Sophie Kauer as chosen cellist Olga Metkina.
Sophie Kauer as chosen cellist Olga Metkina. Photograph: Courtesy of Focus Features

For freelancers, deputising for missing players, filling in vacancies or simply there as “extras” for particular pieces, constantly adjusting to these social idiosyncrasies becomes yet another layer in an exhausting and insecure profession. “I’m always conscious that there’s always someone watching how you’re behaving and listening to how you’re playing,” says one orchestral brass player in the north of England, who adds that the mental toil of fitting in can escalate to apprehension about the tiniest of actions: “the politics of where to sit on the bus for out-of-town dates”, or “where to put your bags in rehearsals”.

“It’s a different sort of pressure,” says Gabriel Dyker, a former freelancer and now a violinist in the City of Birmingham Symphony Orchestra: “Turn up, do the job safely and hope to get called back. A lot of that is just trying not to stick out.”

Dr Christina Scharff, author of the monograph Gender, Subjectivity and Cultural Work: The Classical Music Profession, relates blending in to the sociological idea of homophily – the reproduction of sameness. That has obvious consequences for representation and equality within the orchestral sector – especially when fears of disrupting that “sameness” can create issues around the reporting of problems. A 2022 survey from the Independent Society of Musicians showed that 87% of women working in the orchestral sector reported experiencing discrimination, with 68% describing incidents of sexual harassment. By contrast, levels of internal non-reporting among group performers (including orchestral musicians) were among the highest of all the groups surveyed, at 80%.

Why is low reporting such a persistent problem? “Another potential industry-wide issue in the past was very much this ‘them against us’, ‘managers against players’ issue,” says Rimbault. A culture of not making a scene allows problems to fester. “We like to keep the management out of the room and sort of keep things among ourselves,” Dyker says.

Sergiu Celibidache conducting in the Berlin Titania Palast, 1956.
Sergiu Celibidache conducting in the Berlin Titania Palast, 1956. Photograph: ullstein bild/Getty Images

After the Musicians’ Union’s 2022 findings showed almost half of musicians had experienced sexual harassment at work, of which 85% of incidents went unreported, the trade body launched their Safe Space Scheme, a reporting scheme for those experiencing harassment. The aim is to empower from below, flattening some pre-existing social hierarchies by giving freelance players and contracted players an equal voice on specific pastoral issues. “Then, if the person on the lowest salary in the orchestra – like me, the tutti second violin player – has that level of enfranchisement, and feels that they’re as valued as a conductor, the principal, then you are only going to feel more valued in your workplace,” Rimbault adds.
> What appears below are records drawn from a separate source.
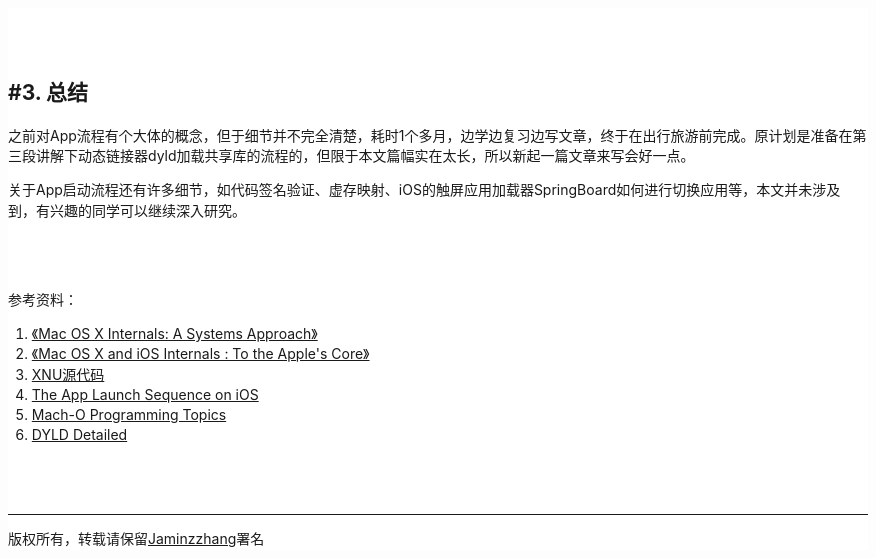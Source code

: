

</br>
</br>

#3. 总结
---

之前对App流程有个大体的概念，但于细节并不完全清楚，耗时1个多月，边学边复习边写文章，终于在出行旅游前完成。原计划是准备在第三段讲解下动态链接器dyld加载共享库的流程的，但限于本文篇幅实在太长，所以新起一篇文章来写会好一点。


关于App启动流程还有许多细节，如代码签名验证、虚存映射、iOS的触屏应用加载器SpringBoard如何进行切换应用等，本文并未涉及到，有兴趣的同学可以继续深入研究。







</br></br>


参考资料：

1. [《Mac OS X Internals: A Systems Approach》](http://osxbook.com/)
2. [《Mac OS X and iOS Internals : To the Apple's Core》](http://www.newosxbook.com)
3. [XNU源代码](http://opensource.apple.com/tarballs/xnu)
4. [The App Launch Sequence on iOS](http://oleb.net/blog/2011/06/app-launch-sequence-ios/)
5. [Mach-O Programming Topics](https://developer.apple.com/library/mac/documentation/DeveloperTools/Conceptual/MachOTopics/0-Introduction/introduction.html#//apple_ref/doc/uid/TP40001827-SW1)
6. [DYLD Detailed](http://newosxbook.com/articles/DYLD.html)


<br/><br/>

---

版权所有，转载请保留[Jaminzzhang](http://oncenote.com/)署名


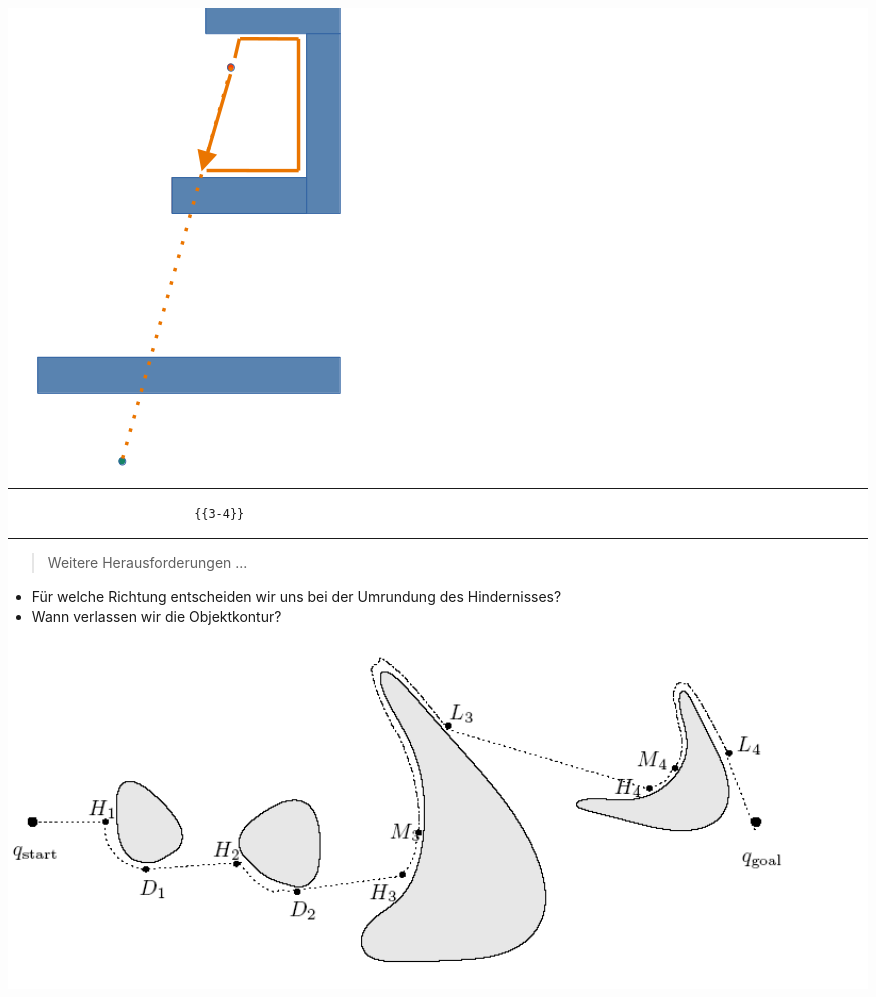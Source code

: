 ![Bug2](./images/Bug_2_b.png "Bug 2 Algorithmus")

***********************************************************************

                              {{3-4}}
***********************************************************************

> Weitere Herausforderungen ...

+ Für welche Richtung entscheiden wir uns bei der Umrundung des Hindernisses?
+ Wann verlassen wir die Objektkontur?

![Bug2](./images/Path_Planing_with_obstacles.png)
If there is a way to go regarding equality in the orchestra, then some will take solace in the fact that the worst excesses of leaders like Tár are on their way out. “The film is nostalgic for that kind of mid-century fetishisation of monolithic, all-encompassing power,” Bull says, noting how the film regularly references the likes of Herbert von Karajan and Wilhelm Furtwängler – more assertive conductors from the art form’s history.

But with principal conductors today embarking on shorter tenures with fewer performances (not to mention less acceptance of that type of leadership in today’s society) there’s also less chance for power to be so narrowly consolidated. “The 1960s, 70s and 80s conductors were more of that domineering style,” says Dyker. “I do feel that it’s probably more something of the past.”